──────── RECORDED DATA ────────
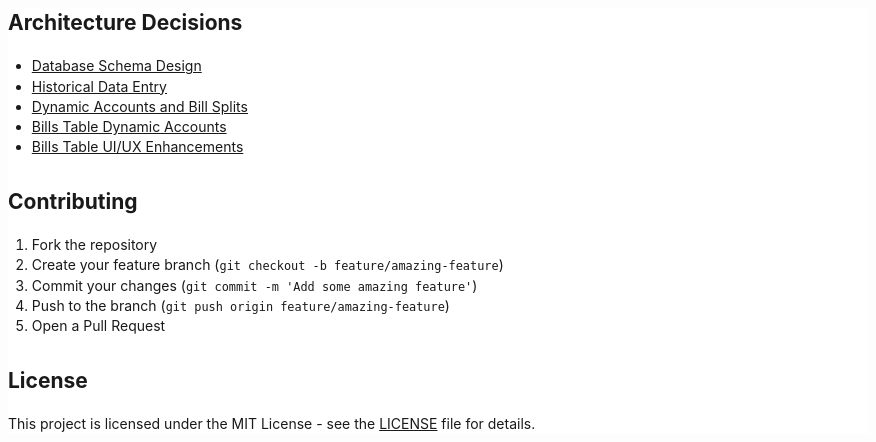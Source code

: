 ## Architecture Decisions

- [Database Schema Design](docs/adr/001-database-schema-design.md)
- [Historical Data Entry](docs/adr/002-historical-data-entry.md)
- [Dynamic Accounts and Bill Splits](docs/adr/003-dynamic-accounts-and-bill-splits.md)
- [Bills Table Dynamic Accounts](docs/adr/004-bills-table-dynamic-accounts.md)
- [Bills Table UI/UX Enhancements](docs/adr/005-bills-table-enhancements.md)

## Contributing

1. Fork the repository
2. Create your feature branch (`git checkout -b feature/amazing-feature`)
3. Commit your changes (`git commit -m 'Add some amazing feature'`)
4. Push to the branch (`git push origin feature/amazing-feature`)
5. Open a Pull Request

## License

This project is licensed under the MIT License - see the [LICENSE](LICENSE) file for details.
────────
[EXERCISE]
Select the lines in this material that hold the word "branch", leaving none out.

[THE COMPLETED TASK]
2. Create your feature branch (`git checkout -b feature/amazing-feature`)
4. Push to the branch (`git push origin feature/amazing-feature`)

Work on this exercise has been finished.